On January 11, just a few months ago, while having fun with his best buddy, Ronan, we experienced a terrifying and unexpected incident where Declan became extremely disoriented, eventually turning pale and becoming unconscious. I quickly called 911 and during the time we waited for the ambulance, Matt and I noticed his lips turn purple, cold skin, and no response. Soon after the ambulance arrived, Declan started to wake up. We took him to the ER, where he got a full work-up, followed by a trip to his Cardiologist Monday morning. Matt and I were both convinced it was his heart valve that had to be the culprit. We were sure of it. After further testing, his Cardiologst came in with surprising news...it can’t be the valve, his disease hasn’t progressed enough to cause such a severe episode. Dr. Fedderly, his cardiologist, suggested Declan get a cardiac MRI to see if something else was going on with his heart. After the MRI a week later, we got a call from Dr. Fedderly with the results. Something in the MRI indicated there might be an issue with part of Declan’s left coronary artery. Next step was a 3-D echo and heart catheterization to look closer at his arteries. We went to Children’s on February 25th for the procedure. Going in we didn’t know what to expect...maybe there really wasn’t anything going on, I’m sure they’re just taking every precaution, right?
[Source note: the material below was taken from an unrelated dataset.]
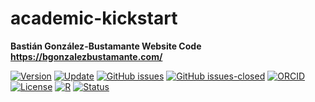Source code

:# academic-kickstart
**Bastián González-Bustamante Website Code** \
**https://bgonzalezbustamante.com/**

[![Version](https://img.shields.io/badge/version-v3.0.0-blue.svg)](https://github.com/bgonzalezbustamante/academic-hugo/blob/master/changelog.txt) [![Update](https://img.shields.io/badge/latest%20release-December%202020-orange.svg)](https://bgonzalezbustamante.com/) [![GitHub issues](https://img.shields.io/github/issues/bgonzalezbustamante/academic-kickstart.svg)](https://github.com/bgonzalezbustamante/academic-kickstart/issues/) [![GitHub issues-closed](https://img.shields.io/github/issues-closed/bgonzalezbustamante/academic-kickstart.svg)](https://github.com/bgonzalezbustamante/academic-kickstart/issues?q=is%3Aissue+is%3Aclosed) [![ORCID](https://img.shields.io/badge/ORCID%20iD-0000--0003--1510--6820-brightgreen.svg)](http://orcid.org/0000-0003-1510-6820) [![License](https://img.shields.io/badge/license-CC--BY--4.0-black)](https://github.com/bgonzalezbustamante/academic-kickstart/blob/master/LICENSE.txt) [![R](https://img.shields.io/badge/made%20with-R%20v4.0.2-1f425f.svg)](https://cran.r-project.org/) [![Status](https://img.shields.io/website-up-down-green-red/http/bgonzalezbustamante.com.svg)](https://bgonzalezbustamante.com/)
What the Cardiologist explained to us is that they believe they found Declan’s 3rd leaflet on his aortic valve. This is great news I thought. Until he explained that the leaflet was actually the possible reason that he had an occluded left coronary artery. With no blood flow going to his left coronary, Declan’s heart had developed “collateral” arteries to find a way to get blood to his heart. Basically, these “collaterals” have been keeping his heart pumping. It was explained that Declan would potentially need coronary artery bypass surgery, in addition to a valve replacement to fix the blood flow issue in his heart. We were told that this should be done in the near future to prevent the risk of a heart attack and possible damage to his heart muscle.
On March 5th, Declan underwent a CT angiogram, a final test before the surgeons would decide what he will need done. Today, we got final confirmation that Declan will have open heart surgery on Thursday, March 12th. It is not certain yet exactly what procedure will be necessary. We know he will be getting a valve replacement (called a Ross Procedure) where his healthy pulmonary valve is placed into the defective aortic valve, then the pulmonary is replaced by an animal valve. Bypass is still a consideration, depending on what his coronary artery looks like once he undergoes surgery.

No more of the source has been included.